# [Work task]
Among the records below, find each line containing the word "solve" and copy it.

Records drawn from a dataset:
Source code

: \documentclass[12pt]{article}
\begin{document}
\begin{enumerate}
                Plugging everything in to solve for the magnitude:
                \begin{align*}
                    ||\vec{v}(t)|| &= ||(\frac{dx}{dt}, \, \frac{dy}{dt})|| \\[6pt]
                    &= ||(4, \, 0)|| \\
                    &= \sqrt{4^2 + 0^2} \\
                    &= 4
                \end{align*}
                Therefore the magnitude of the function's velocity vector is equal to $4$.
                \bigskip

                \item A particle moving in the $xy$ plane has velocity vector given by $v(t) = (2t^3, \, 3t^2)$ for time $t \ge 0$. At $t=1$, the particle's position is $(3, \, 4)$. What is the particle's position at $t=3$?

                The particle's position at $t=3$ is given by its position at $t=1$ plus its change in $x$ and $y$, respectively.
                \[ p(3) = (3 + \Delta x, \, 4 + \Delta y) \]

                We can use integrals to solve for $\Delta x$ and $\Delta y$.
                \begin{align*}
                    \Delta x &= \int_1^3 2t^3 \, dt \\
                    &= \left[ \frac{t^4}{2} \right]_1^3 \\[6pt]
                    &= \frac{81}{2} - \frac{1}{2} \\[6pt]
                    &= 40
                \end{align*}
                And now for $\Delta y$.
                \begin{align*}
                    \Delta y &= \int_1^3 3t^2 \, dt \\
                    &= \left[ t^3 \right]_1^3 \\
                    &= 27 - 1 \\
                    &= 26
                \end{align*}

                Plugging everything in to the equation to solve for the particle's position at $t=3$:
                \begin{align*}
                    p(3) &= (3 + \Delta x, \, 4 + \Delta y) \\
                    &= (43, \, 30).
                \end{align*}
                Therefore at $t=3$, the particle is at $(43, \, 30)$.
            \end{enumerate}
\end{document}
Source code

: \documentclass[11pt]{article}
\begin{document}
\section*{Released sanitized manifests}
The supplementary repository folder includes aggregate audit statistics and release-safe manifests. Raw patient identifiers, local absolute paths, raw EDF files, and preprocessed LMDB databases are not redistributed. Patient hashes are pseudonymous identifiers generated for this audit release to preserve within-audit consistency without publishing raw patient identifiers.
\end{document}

# [Response]
                Plugging everything in to solve for the magnitude:
                We can use integrals to solve for $\Delta x$ and $\Delta y$.
                Plugging everything in to the equation to solve for the particle's position at $t=3$:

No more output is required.